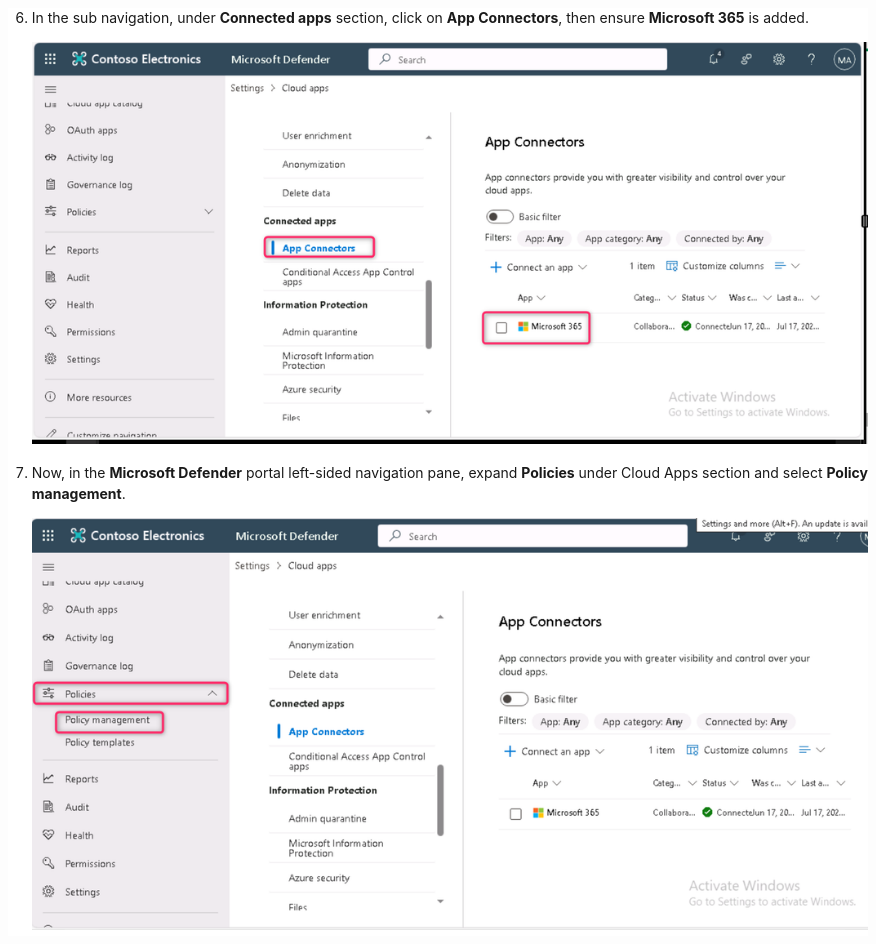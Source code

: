 6.  In the sub navigation, under **Connected apps** section, click on
    **App Connectors**, then ensure **Microsoft 365** is added.

    ![A screenshot of a computer AI-generated content may be incorrect.](./media/image61.png)

7.  Now, in the **Microsoft Defender** portal left-sided navigation
    pane, expand **Policies** under Cloud Apps section and select **Policy management**.

    ![](./media/image62.png)
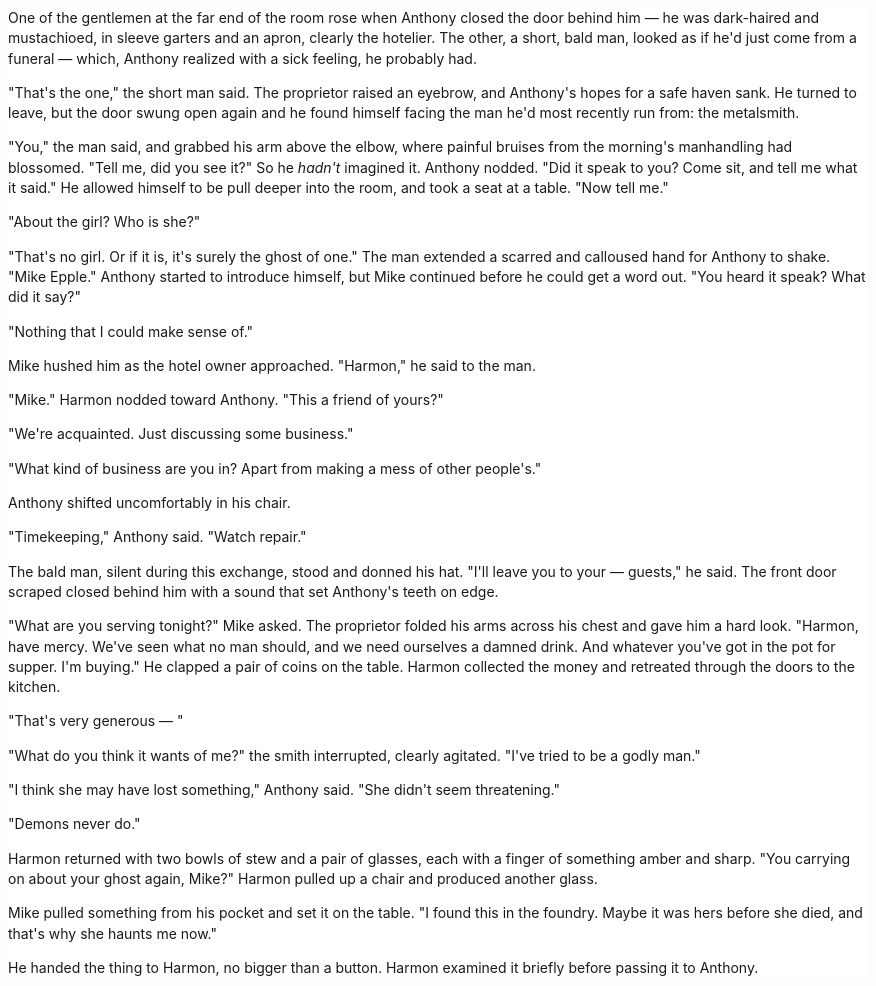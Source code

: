 One of the gentlemen at the far end of the room rose when Anthony closed the door behind him — he was dark-haired and mustachioed, in sleeve garters and an apron, clearly the hotelier. The other, a short, bald man, looked as if he'd just come from a funeral — which, Anthony realized with a sick feeling, he probably had.

"That's the one," the short man said. The proprietor raised an eyebrow, and Anthony's hopes for a safe haven sank. He turned to leave, but the door swung open again and he found himself facing the man he'd most recently run from: the metalsmith.

"You," the man said, and grabbed his arm above the elbow, where painful bruises from the morning's manhandling had blossomed. "Tell me, did you see it?" So he _hadn't_ imagined it. Anthony nodded. "Did it speak to you? Come sit, and tell me what it said." He allowed himself to be pull deeper into the room, and took a seat at a table. "Now tell me."

"About the girl? Who is she?"

"That's no girl. Or if it is, it's surely the ghost of one." The man extended a scarred and calloused hand for Anthony to shake. "Mike Epple." Anthony started to introduce himself, but Mike continued before he could get a word out. "You heard it speak? What did it say?"

"Nothing that I could make sense of."

Mike hushed him as the hotel owner approached. "Harmon," he said to the man.

"Mike." Harmon nodded toward Anthony. "This a friend of yours?"

"We're acquainted. Just discussing some business."

"What kind of business are you in? Apart from making a mess of other people's."

Anthony shifted uncomfortably in his chair.

"Timekeeping," Anthony said. "Watch repair."

The bald man, silent during this exchange, stood and donned his hat. "I'll leave you to your — guests," he said. The front door scraped closed behind him with a sound that set Anthony's teeth on edge.

"What are you serving tonight?" Mike asked. The proprietor folded his arms across his chest and gave him a hard look. "Harmon, have mercy. We've seen what no man should, and we need ourselves a damned drink. And whatever you've got in the pot for supper. I'm buying." He clapped a pair of coins on the table. Harmon collected the money and retreated through the doors to the kitchen.

"That's very generous — "

"What do you think it wants of me?" the smith interrupted, clearly agitated. "I've tried to be a godly man."

"I think she may have lost something," Anthony said. "She didn't seem threatening."

"Demons never do."

Harmon returned with two bowls of stew and a pair of glasses, each with a finger of something amber and sharp. "You carrying on about your ghost again, Mike?" Harmon pulled up a chair and produced another glass.

Mike pulled something from his pocket and set it on the table. "I found this in the foundry. Maybe it was hers before she died, and that's why she haunts me now."

He handed the thing to Harmon, no bigger than a button. Harmon examined it briefly before passing it to Anthony.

**WHAT IS BEING ASKED:**
Reproduce exactly the lines above that run from the one with "Defender** portal left-sided navigation" to the one with "the girl? Who", both included, leaving pictures out.

**TASK ANSWER:**
7.  Now, in the **Microsoft Defender** portal left-sided navigation
    pane, expand **Policies** under Cloud Apps section and select **Policy management**.

    ![](./media/image62.png)
Source code

: One of the gentlemen at the far end of the room rose when Anthony closed the door behind him — he was dark-haired and mustachioed, in sleeve garters and an apron, clearly the hotelier. The other, a short, bald man, looked as if he'd just come from a funeral — which, Anthony realized with a sick feeling, he probably had.

"That's the one," the short man said. The proprietor raised an eyebrow, and Anthony's hopes for a safe haven sank. He turned to leave, but the door swung open again and he found himself facing the man he'd most recently run from: the metalsmith.

"You," the man said, and grabbed his arm above the elbow, where painful bruises from the morning's manhandling had blossomed. "Tell me, did you see it?" So he _hadn't_ imagined it. Anthony nodded. "Did it speak to you? Come sit, and tell me what it said." He allowed himself to be pull deeper into the room, and took a seat at a table. "Now tell me."

"About the girl? Who is she?"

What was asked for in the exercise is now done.